◆ AIM OF THE EXERCISE
Print the data below exactly as it appears.

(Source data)
....................

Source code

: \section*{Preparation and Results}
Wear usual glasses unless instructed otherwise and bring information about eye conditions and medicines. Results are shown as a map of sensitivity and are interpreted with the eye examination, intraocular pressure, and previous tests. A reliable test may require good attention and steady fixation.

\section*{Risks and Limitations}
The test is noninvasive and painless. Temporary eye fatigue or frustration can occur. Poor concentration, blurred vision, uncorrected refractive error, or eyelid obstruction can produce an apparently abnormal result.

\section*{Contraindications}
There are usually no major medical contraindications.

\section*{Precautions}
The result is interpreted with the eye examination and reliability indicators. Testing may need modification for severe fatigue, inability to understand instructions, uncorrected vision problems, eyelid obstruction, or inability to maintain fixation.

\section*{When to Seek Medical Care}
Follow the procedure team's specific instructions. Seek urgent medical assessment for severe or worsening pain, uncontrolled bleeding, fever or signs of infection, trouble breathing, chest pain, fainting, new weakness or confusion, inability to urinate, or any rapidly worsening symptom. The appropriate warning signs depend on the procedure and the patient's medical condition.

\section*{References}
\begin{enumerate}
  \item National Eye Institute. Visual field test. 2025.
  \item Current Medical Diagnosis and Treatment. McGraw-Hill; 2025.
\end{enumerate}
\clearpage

....................

◆ SOLUTION BELOW
Source code

: \section*{Preparation and Results}
Wear usual glasses unless instructed otherwise and bring information about eye conditions and medicines. Results are shown as a map of sensitivity and are interpreted with the eye examination, intraocular pressure, and previous tests. A reliable test may require good attention and steady fixation.

\section*{Risks and Limitations}
The test is noninvasive and painless. Temporary eye fatigue or frustration can occur. Poor concentration, blurred vision, uncorrected refractive error, or eyelid obstruction can produce an apparently abnormal result.

\section*{Contraindications}
There are usually no major medical contraindications.

\section*{Precautions}
The result is interpreted with the eye examination and reliability indicators. Testing may need modification for severe fatigue, inability to understand instructions, uncorrected vision problems, eyelid obstruction, or inability to maintain fixation.

\section*{When to Seek Medical Care}
Follow the procedure team's specific instructions. Seek urgent medical assessment for severe or worsening pain, uncontrolled bleeding, fever or signs of infection, trouble breathing, chest pain, fainting, new weakness or confusion, inability to urinate, or any rapidly worsening symptom. The appropriate warning signs depend on the procedure and the patient's medical condition.

\section*{References}
\begin{enumerate}
  \item National Eye Institute. Visual field test. 2025.
  \item Current Medical Diagnosis and Treatment. McGraw-Hill; 2025.
\end{enumerate}
\clearpage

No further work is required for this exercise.